This shows the status quo is not a recipe for solving the near-term labor shortage or engineering the innovations needed to be competitive globally long-term. 

As the world undergoes massive technological innovation, the traditional approach of relying solely on government-run institutions is no longer sufficient to meet the diverse needs and demands of the 21st century. We must not only allow — but insist — that our leading technology companies deliver innovation to education. 

Companies like 2U are already leading the charge: For more than 15 years, we’ve been partnering with leading nonprofit universities and institutions to build, deliver and support online programs that expand access, affordability and innovation in education. 

Chip Paucek, CEO of 2U
Chip Paucek
Permission granted by 2U
 

But on Jan. 31, Rep. Rosa DeLauro wrote an op-ed in Higher Ed Dive full of inaccurate and misleading statements about the effect that public-private partnerships, the online education industry at large, and 2U have on student outcomes and tuition prices.

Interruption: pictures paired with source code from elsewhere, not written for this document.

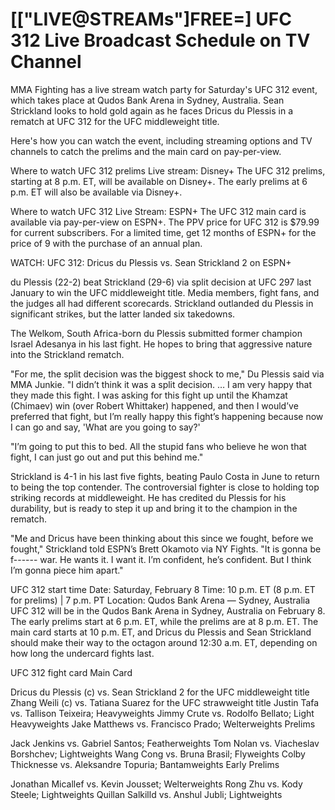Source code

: # [["LIVE@STREAMs"]FREE=] UFC 312 Live Broadcast Schedule on TV Channel

MMA Fighting has a live stream watch party for Saturday's UFC 312 event, which takes place at Qudos Bank Arena in Sydney, Australia. Sean Strickland looks to hold gold again as he faces Dricus du Plessis in a rematch at UFC 312 for the UFC middleweight title. 

Here's how you can watch the event, including streaming options and TV channels to catch the prelims and the main card on pay-per-view.

Where to watch UFC 312 prelims
Live stream: Disney+
The UFC 312 prelims, starting at 8 p.m. ET, will be available on Disney+. The early prelims at 6 p.m. ET will also be available via Disney+.

Where to watch UFC 312
Live Stream: ESPN+
The UFC 312 main card is available via pay-per-view on ESPN+. The PPV price for UFC 312 is $79.99 for current subscribers. For a limited time, get 12 months of ESPN+ for the price of 9 with the purchase of an annual plan.

WATCH: UFC 312: Dricus du Plessis vs. Sean Strickland 2 on ESPN+

du Plessis (22-2) beat Strickland (29-6) via split decision at UFC 297 last January to win the UFC middleweight title. Media members, fight fans, and the judges all had different scorecards. Strickland outlanded du Plessis in significant strikes, but the latter landed six takedowns. 

The Welkom, South Africa-born du Plessis submitted former champion Israel Adesanya in his last fight. He hopes to bring that aggressive nature into the Strickland rematch. 

"For me, the split decision was the biggest shock to me," Du Plessis said via MMA Junkie. "I didn’t think it was a split decision. … I am very happy that they made this fight. I was asking for this fight up until the Khamzat (Chimaev) win (over Robert Whittaker) happened, and then I would’ve preferred that fight, but I’m really happy this fight’s happening because now I can go and say, 'What are you going to say?'

"I’m going to put this to bed. All the stupid fans who believe he won that fight, I can just go out and put this behind me."

Strickland is 4-1 in his last five fights, beating Paulo Costa in June to return to being the top contender. The controversial fighter is close to holding top striking records at middleweight. He has credited du Plessis for his durability, but is ready to step it up and bring it to the champion in the rematch. 

"Me and Dricus have been thinking about this since we fought, before we fought," Strickland told ESPN’s Brett Okamoto via NY Fights. "It is gonna be f------ war. He wants it. I want it. I’m confident, he’s confident. But I think I’m gonna piece him apart."

UFC 312 start time
Date: Saturday, February 8
Time: 10 p.m. ET (8 p.m. ET for prelims) | 7 p.m. PT
Location: Qudos Bank Arena — Sydney, Australia
UFC 312 will be in the Qudos Bank Arena in Sydney, Australia on February 8. The early prelims start at 6 p.m. ET, while the prelims are at 8 p.m. ET. The main card starts at 10 p.m. ET, and Dricus du Plessis and Sean Strickland should make their way to the octagon around 12:30 a.m. ET, depending on how long the undercard fights last.

UFC 312 fight card
Main Card

Dricus du Plessis (c) vs. Sean Strickland 2 for the UFC middleweight title
Zhang Weili (c) vs. Tatiana Suarez for the UFC strawweight title
Justin Tafa vs. Tallison Teixeira; Heavyweights
Jimmy Crute vs. Rodolfo Bellato; Light Heavyweights
Jake Matthews vs. Francisco Prado; Welterweights
Prelims

Jack Jenkins vs. Gabriel Santos; Featherweights
Tom Nolan vs. Viacheslav Borshchev; Lightweights
Wang Cong vs. Bruna Brasil; Flyweights
Colby Thicknesse vs. Aleksandre Topuria; Bantamweights
Early Prelims

Jonathan Micallef vs. Kevin Jousset; Welterweights
Rong Zhu vs. Kody Steele; Lightweights
Quillan Salkilld vs. Anshul Jubli; Lightweights
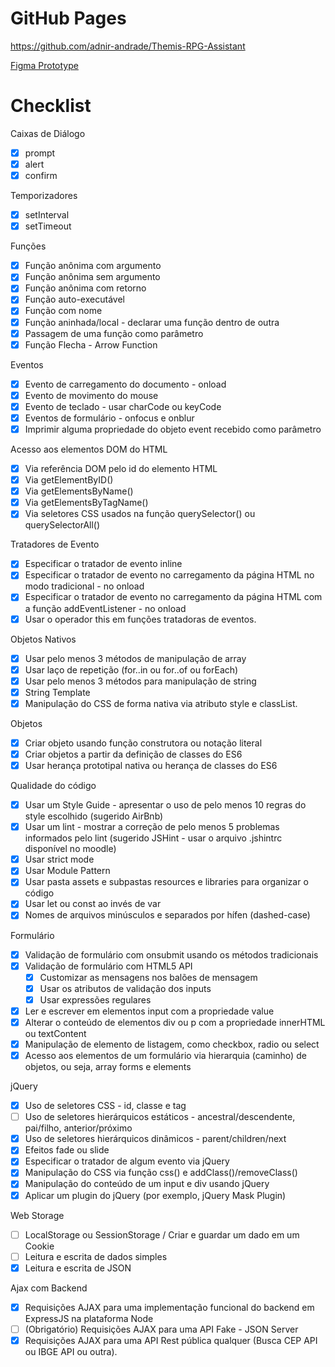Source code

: # GitHub Pages

<https://github.com/adnir-andrade/Themis-RPG-Assistant>

[Figma Prototype](https://www.figma.com/proto/SrQJozaia8PIFqpcG9C8YB/Themis?node-id=29-132&scaling=scale-down&page-id=0%3A1)

# Checklist

Caixas de Diálogo

- [x] prompt
- [x] alert
- [x] confirm

Temporizadores

- [x] setInterval
- [x] setTimeout

Funções

- [x] Função anônima com argumento
- [x] Função anônima sem argumento
- [x] Função anônima com retorno
- [x] Função auto-executável
- [x] Função com nome
- [x] Função aninhada/local - declarar uma função dentro de outra
- [x] Passagem de uma função como parâmetro
- [x] Função Flecha - Arrow Function

Eventos

- [x] Evento de carregamento do documento - onload
- [x] Evento de movimento do mouse
- [x] Evento de teclado - usar charCode ou keyCode
- [x] Eventos de formulário - onfocus e onblur
- [x] Imprimir alguma propriedade do objeto event recebido como parâmetro

Acesso aos elementos DOM do HTML

- [x] Via referência DOM pelo id do elemento HTML
- [x] Via getElementByID()
- [x] Via getElementsByName()
- [x] Via getElementsByTagName()
- [x] Via seletores CSS usados na função querySelector() ou querySelectorAll()

Tratadores de Evento

- [x] Especificar o tratador de evento inline
- [x] Especificar o tratador de evento no carregamento da página HTML no modo tradicional - no onload
- [x] Especificar o tratador de evento no carregamento da página HTML com a função addEventListener - no onload
- [x] Usar o operador this em funções tratadoras de eventos.

Objetos Nativos

- [x] Usar pelo menos 3 métodos de manipulação de array
- [x] Usar laço de repetição (for..in ou for..of ou forEach)
- [x] Usar pelo menos 3 métodos para manipulação de string
- [x] String Template
- [x] Manipulação do CSS de forma nativa via atributo style e classList.

Objetos

- [x] Criar objeto usando função construtora ou notação literal
- [x] Criar objetos a partir da definição de classes do ES6
- [x] Usar herança prototipal nativa ou herança de classes do ES6

Qualidade do código

- [x] Usar um Style Guide - apresentar o uso de pelo menos 10 regras do style escolhido (sugerido AirBnb)
- [x] Usar um lint - mostrar a correção de pelo menos 5 problemas informados pelo lint (sugerido JSHint - usar o arquivo .jshintrc disponível no moodle)
- [x] Usar strict mode
- [x] Usar Module Pattern
- [x] Usar pasta assets e subpastas resources e libraries para organizar o código
- [x] Usar let ou const ao invés de var
- [x] Nomes de arquivos minúsculos e separados por hífen (dashed-case)

Formulário

- [x] Validação de formulário com onsubmit usando os métodos tradicionais
- [x] Validação de formulário com HTML5 API
  - [x] Customizar as mensagens nos balões de mensagem
  - [x] Usar os atributos de validação dos inputs
  - [x] Usar expressões regulares
- [x] Ler e escrever em elementos input com a propriedade value
- [x] Alterar o conteúdo de elementos div ou p com a propriedade innerHTML ou textContent
- [x] Manipulação de elemento de listagem, como checkbox, radio ou select
- [x] Acesso aos elementos de um formulário via hierarquia (caminho) de objetos, ou seja, array forms e elements

jQuery

- [x] Uso de seletores CSS - id, classe e tag
- [ ] Uso de seletores hierárquicos estáticos - ancestral/descendente, pai/filho, anterior/próximo
- [x] Uso de seletores hierárquicos dinâmicos - parent/children/next
- [x] Efeitos fade ou slide
- [x] Especificar o tratador de algum evento via jQuery
- [x] Manipulação do CSS via função css() e addClass()/removeClass()
- [x] Manipulação do conteúdo de um input e div usando jQuery
- [x] Aplicar um plugin do jQuery (por exemplo, jQuery Mask Plugin)

Web Storage

- [ ] LocalStorage ou SessionStorage / Criar e guardar um dado em um Cookie
- [ ] Leitura e escrita de dados simples
- [x] Leitura e escrita de JSON

Ajax com Backend

- [x] Requisições AJAX para uma implementação funcional do backend em ExpressJS na plataforma Node
- [ ] (Obrigatório) Requisições AJAX para uma API Fake - JSON Server
- [x] Requisições AJAX para uma API Rest pública qualquer (Busca CEP API ou IBGE API ou outra).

This is precisely the type of antiquated thinking that has made higher education so inaccessible for so many people for so long. 

It is time to stop villainizing public-private partnerships in higher education. It is time to ask why a member of Congress, who describes herself as an education advocate, opposes innovations that make high-quality education more accessible to more Americans.

Recently, 2U launched an online master’s program in artificial intelligence from the University of Texas at Austin, one of the first fully online AI master’s programs offered by a top-tier university. DeLauro argued that companies like ours drive up the cost of education, but this disruptively priced program has a tuition of $10,000, allowing students unprecedented access to education in one of the most sought-after fields in technology. 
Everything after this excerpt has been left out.